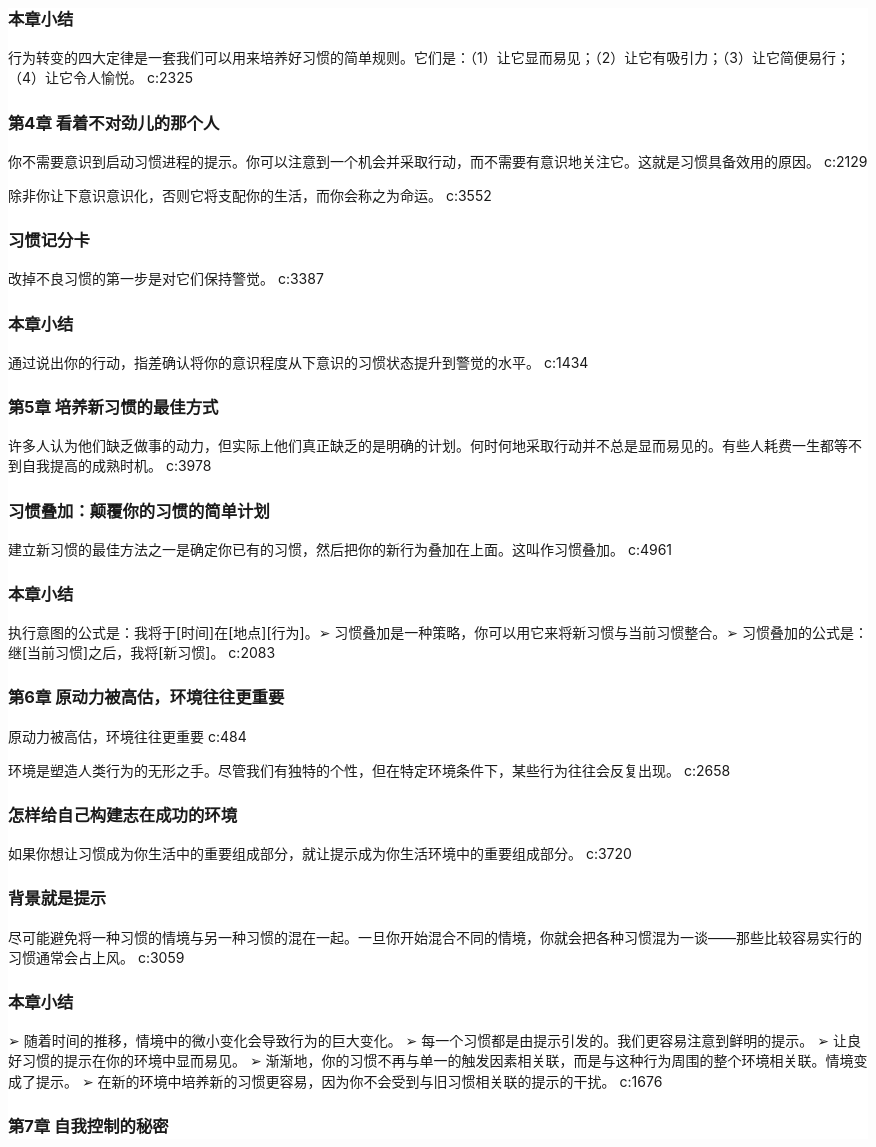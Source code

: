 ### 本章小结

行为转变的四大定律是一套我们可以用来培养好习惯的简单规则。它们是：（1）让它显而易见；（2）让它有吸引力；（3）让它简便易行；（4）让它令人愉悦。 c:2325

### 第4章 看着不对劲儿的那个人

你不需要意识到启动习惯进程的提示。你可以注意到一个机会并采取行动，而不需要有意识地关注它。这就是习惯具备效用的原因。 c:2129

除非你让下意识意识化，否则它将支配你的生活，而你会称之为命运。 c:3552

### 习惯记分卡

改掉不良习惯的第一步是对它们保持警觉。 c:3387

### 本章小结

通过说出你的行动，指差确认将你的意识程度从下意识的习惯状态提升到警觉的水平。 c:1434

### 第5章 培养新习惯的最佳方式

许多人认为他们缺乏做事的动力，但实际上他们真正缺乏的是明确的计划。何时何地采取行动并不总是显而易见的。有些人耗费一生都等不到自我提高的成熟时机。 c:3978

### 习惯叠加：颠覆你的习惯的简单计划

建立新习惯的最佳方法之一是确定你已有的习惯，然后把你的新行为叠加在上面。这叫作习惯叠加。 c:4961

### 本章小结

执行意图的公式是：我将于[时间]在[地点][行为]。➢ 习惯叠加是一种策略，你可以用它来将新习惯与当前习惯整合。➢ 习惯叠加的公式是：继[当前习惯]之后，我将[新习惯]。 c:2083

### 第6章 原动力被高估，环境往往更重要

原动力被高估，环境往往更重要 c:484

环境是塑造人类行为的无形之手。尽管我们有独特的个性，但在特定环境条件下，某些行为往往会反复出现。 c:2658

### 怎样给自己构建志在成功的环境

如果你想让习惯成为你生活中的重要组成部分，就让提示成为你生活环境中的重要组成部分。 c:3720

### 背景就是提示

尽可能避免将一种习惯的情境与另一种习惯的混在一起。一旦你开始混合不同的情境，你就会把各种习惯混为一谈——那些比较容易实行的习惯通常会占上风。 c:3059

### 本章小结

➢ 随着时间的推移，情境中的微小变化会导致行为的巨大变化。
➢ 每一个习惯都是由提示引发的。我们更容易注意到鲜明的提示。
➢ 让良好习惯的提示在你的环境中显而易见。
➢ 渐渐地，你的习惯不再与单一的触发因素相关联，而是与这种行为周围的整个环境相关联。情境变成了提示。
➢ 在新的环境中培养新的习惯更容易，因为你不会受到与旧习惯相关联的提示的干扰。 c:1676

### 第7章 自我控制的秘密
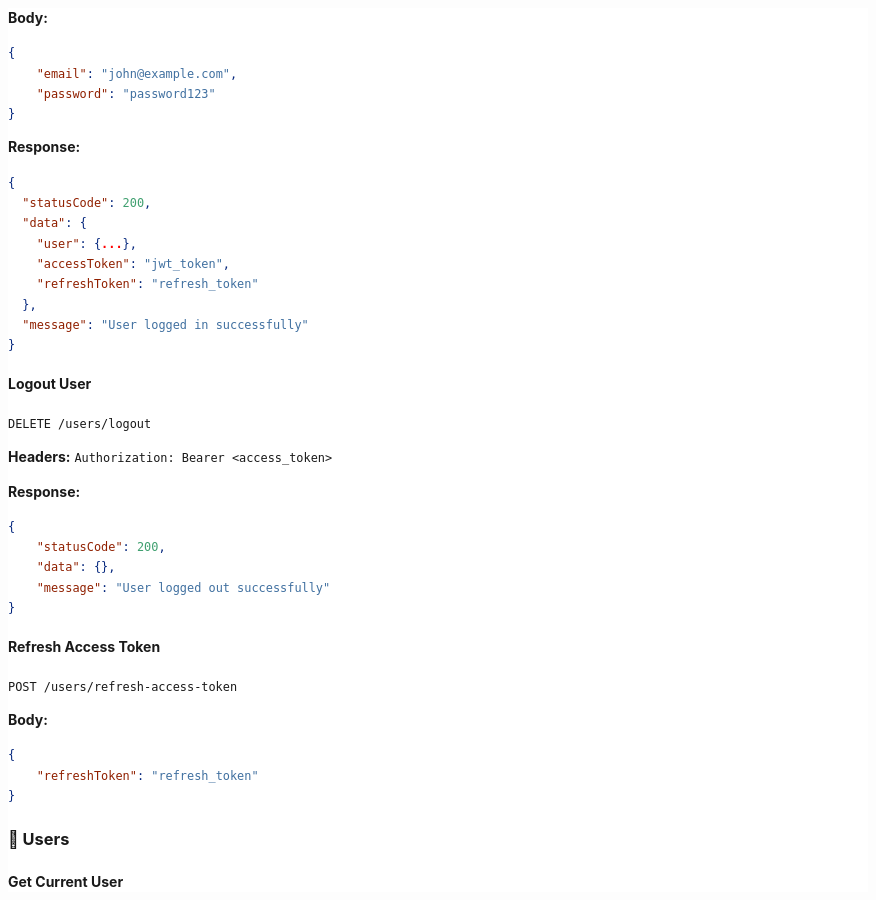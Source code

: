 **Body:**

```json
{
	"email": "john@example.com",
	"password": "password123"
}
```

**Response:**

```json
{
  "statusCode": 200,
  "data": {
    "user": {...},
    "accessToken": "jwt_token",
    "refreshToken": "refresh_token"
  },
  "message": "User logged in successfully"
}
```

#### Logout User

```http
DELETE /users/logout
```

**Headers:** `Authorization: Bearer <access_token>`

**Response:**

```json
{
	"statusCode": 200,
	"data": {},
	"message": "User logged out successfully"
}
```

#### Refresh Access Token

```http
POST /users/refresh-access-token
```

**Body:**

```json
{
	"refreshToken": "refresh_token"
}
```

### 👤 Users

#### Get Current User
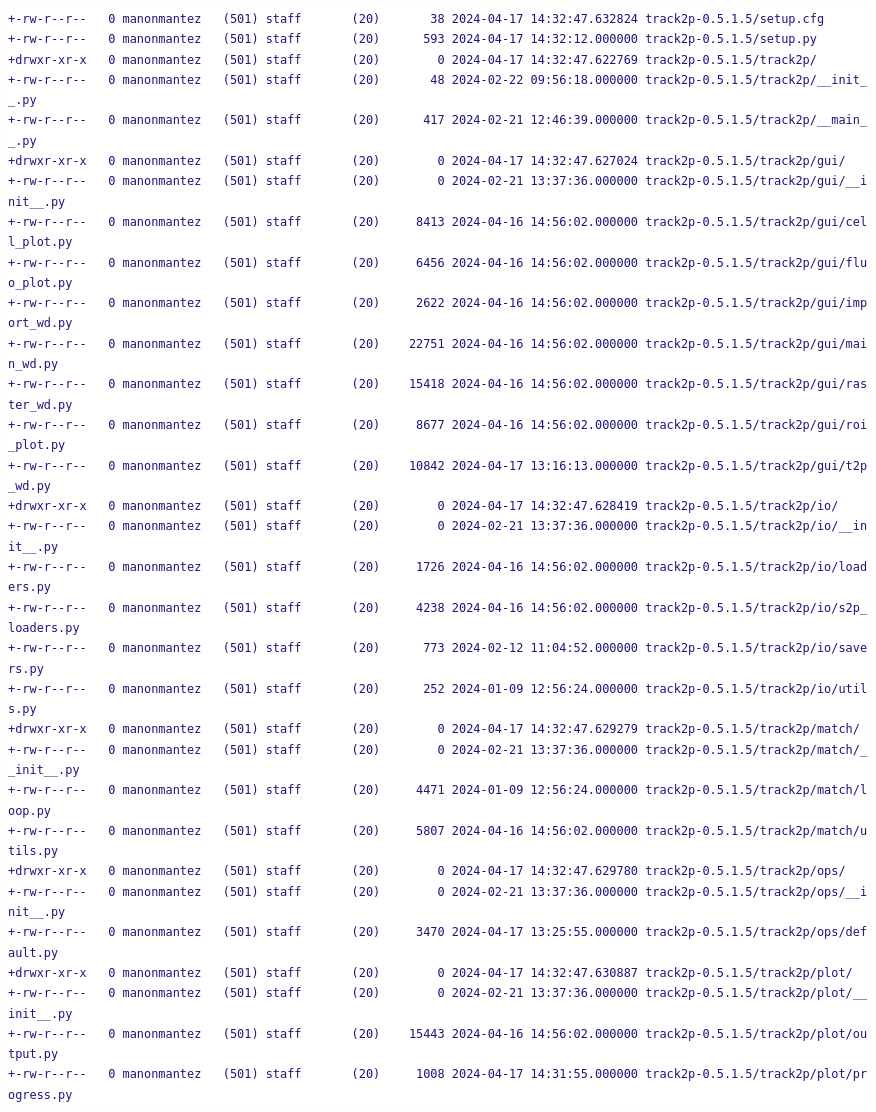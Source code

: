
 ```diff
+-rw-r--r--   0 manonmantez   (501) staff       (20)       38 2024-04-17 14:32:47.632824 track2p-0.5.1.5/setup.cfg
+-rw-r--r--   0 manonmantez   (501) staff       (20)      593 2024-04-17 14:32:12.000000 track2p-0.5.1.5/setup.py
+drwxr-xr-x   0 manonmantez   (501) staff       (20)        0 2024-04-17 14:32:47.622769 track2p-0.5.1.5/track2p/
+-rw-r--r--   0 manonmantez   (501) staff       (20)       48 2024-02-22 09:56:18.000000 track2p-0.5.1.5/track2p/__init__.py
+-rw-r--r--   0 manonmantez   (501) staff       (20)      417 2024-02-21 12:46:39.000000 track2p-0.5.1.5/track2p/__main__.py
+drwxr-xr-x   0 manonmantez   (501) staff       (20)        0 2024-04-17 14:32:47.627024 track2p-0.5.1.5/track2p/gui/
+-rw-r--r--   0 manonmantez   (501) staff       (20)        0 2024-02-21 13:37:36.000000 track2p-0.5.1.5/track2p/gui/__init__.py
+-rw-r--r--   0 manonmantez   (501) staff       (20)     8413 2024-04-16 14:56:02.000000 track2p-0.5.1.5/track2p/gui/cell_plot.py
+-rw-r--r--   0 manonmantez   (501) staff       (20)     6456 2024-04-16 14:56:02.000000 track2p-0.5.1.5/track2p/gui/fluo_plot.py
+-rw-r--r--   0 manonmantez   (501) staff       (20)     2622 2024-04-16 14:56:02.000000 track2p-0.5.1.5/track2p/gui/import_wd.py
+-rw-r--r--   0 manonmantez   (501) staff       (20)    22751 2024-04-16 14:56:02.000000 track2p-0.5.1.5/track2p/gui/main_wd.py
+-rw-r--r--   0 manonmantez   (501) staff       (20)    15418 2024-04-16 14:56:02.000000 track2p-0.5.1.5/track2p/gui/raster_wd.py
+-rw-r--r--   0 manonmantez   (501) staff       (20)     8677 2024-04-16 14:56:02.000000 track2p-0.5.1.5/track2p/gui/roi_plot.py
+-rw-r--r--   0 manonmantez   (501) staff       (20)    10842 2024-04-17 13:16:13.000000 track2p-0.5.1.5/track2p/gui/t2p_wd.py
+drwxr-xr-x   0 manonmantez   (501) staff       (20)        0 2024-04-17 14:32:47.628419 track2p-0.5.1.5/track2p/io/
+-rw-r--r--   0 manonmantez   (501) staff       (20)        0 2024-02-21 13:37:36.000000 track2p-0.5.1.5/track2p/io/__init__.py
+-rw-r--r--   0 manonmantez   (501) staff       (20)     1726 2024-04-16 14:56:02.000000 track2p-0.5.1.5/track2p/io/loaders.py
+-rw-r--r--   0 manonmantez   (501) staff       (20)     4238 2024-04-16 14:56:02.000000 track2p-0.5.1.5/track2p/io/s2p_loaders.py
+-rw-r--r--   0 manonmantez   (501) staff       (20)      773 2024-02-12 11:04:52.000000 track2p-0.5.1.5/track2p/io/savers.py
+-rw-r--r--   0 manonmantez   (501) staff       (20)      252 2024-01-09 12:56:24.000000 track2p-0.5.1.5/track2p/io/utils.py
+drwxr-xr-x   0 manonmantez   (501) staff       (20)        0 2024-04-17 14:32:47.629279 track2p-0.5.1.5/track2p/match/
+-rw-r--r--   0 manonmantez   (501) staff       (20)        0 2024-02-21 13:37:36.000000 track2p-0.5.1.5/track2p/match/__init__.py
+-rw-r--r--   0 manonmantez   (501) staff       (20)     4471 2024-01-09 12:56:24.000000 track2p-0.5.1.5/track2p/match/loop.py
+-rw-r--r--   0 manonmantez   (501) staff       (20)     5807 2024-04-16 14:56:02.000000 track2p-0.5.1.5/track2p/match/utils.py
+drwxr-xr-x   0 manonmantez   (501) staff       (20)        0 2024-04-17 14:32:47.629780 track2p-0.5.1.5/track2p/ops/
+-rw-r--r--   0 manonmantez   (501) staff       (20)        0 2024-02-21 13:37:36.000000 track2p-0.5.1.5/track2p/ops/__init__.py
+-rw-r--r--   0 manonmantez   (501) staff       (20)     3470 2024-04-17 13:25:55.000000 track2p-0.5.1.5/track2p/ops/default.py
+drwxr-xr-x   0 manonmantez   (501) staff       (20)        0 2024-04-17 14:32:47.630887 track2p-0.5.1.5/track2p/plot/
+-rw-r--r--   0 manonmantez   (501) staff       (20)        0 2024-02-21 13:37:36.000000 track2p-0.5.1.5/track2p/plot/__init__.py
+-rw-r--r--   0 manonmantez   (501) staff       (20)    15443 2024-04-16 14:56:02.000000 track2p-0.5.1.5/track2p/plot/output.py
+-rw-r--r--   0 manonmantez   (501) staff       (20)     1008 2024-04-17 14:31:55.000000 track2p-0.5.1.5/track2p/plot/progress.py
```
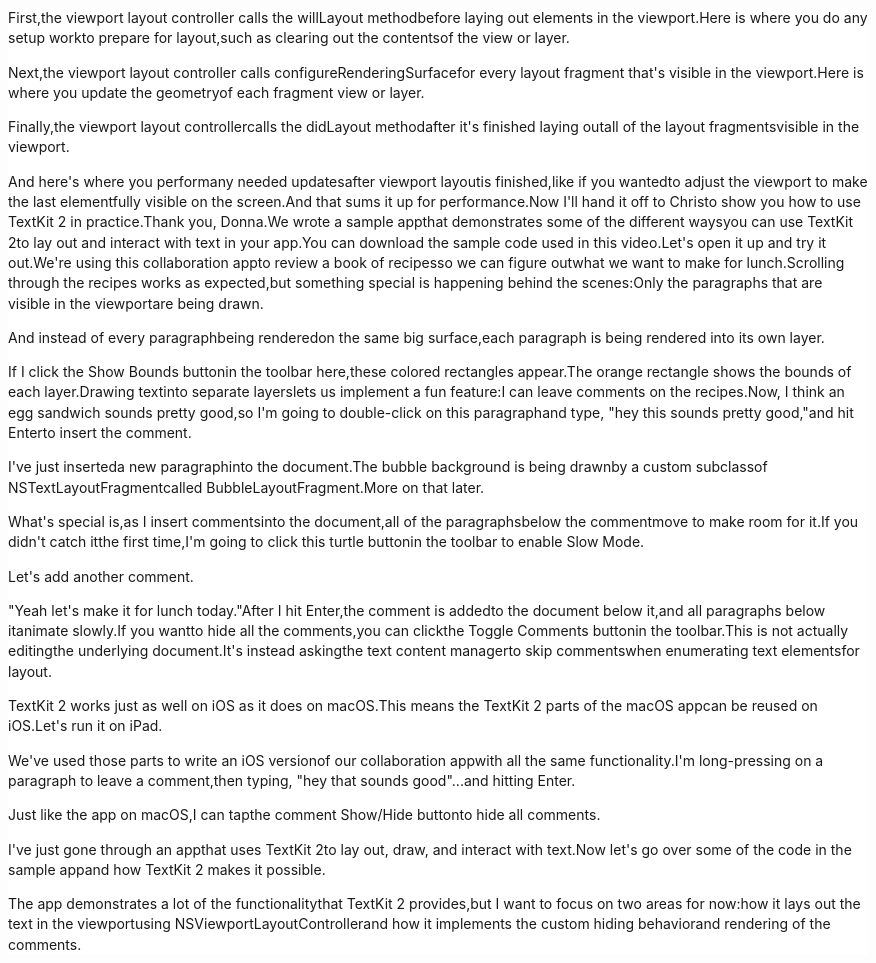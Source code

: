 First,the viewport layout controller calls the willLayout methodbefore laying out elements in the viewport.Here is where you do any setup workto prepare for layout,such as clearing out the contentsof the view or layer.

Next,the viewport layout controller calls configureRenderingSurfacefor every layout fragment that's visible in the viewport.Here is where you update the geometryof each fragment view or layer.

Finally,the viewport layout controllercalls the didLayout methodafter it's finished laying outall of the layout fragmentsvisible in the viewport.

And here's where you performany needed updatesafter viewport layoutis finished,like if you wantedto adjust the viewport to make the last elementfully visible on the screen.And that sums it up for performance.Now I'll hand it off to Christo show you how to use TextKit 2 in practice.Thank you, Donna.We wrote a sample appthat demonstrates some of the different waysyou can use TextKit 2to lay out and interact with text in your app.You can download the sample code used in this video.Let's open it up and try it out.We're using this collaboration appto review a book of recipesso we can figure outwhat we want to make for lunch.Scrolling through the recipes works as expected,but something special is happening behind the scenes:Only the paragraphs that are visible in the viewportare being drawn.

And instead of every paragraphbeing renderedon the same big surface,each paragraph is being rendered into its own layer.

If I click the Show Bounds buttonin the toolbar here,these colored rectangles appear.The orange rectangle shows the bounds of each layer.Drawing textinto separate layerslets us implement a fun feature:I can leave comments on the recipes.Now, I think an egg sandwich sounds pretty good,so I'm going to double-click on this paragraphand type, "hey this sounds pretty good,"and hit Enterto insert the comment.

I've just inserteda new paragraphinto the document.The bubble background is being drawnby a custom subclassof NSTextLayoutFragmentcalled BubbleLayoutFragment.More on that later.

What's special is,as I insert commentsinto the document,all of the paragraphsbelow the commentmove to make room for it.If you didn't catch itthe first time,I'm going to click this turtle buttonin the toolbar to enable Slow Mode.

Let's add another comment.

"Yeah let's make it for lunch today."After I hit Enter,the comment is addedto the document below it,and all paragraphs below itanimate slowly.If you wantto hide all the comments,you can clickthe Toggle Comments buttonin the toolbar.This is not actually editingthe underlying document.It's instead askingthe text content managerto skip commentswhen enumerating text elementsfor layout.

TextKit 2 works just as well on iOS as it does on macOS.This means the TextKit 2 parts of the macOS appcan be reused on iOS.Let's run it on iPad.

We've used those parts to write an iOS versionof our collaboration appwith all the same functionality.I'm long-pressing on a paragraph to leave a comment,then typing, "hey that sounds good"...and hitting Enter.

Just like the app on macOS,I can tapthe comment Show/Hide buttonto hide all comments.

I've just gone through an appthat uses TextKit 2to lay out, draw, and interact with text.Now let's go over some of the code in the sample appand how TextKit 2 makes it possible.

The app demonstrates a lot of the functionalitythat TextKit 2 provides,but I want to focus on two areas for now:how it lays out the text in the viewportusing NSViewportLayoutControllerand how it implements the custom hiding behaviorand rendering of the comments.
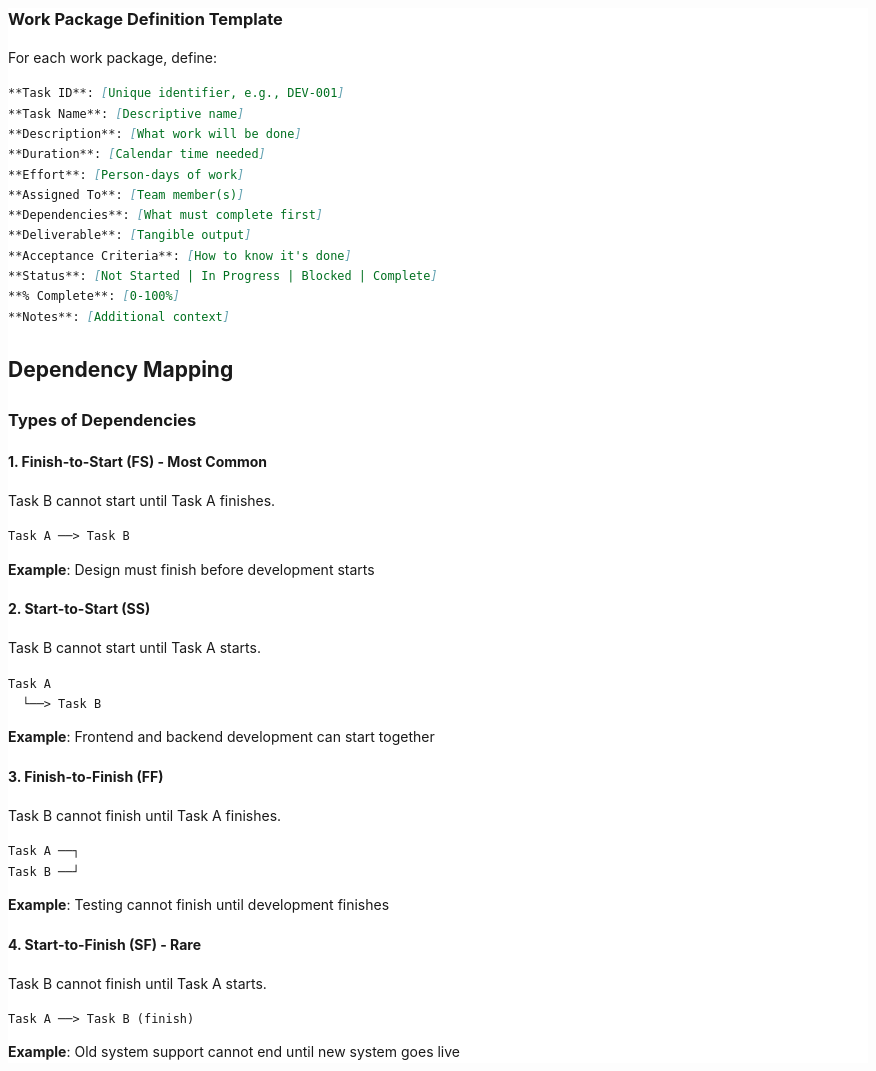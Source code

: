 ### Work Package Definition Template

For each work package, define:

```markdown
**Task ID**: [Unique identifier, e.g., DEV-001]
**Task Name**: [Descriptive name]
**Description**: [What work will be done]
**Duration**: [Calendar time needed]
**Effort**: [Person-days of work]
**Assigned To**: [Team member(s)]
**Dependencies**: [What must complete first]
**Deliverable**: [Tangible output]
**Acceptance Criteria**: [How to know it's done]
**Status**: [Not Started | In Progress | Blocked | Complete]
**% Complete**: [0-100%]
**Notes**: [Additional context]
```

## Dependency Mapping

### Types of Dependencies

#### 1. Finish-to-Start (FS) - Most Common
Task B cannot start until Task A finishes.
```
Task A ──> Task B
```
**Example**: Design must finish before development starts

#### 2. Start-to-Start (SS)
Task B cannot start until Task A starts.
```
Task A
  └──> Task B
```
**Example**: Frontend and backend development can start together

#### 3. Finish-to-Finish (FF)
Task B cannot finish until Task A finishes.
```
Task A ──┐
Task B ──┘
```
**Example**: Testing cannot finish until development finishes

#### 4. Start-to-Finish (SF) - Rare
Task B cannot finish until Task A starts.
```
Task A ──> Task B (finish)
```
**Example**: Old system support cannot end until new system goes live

******************************

Determine how many lines of the records hold the word "logged", giving only that number.

2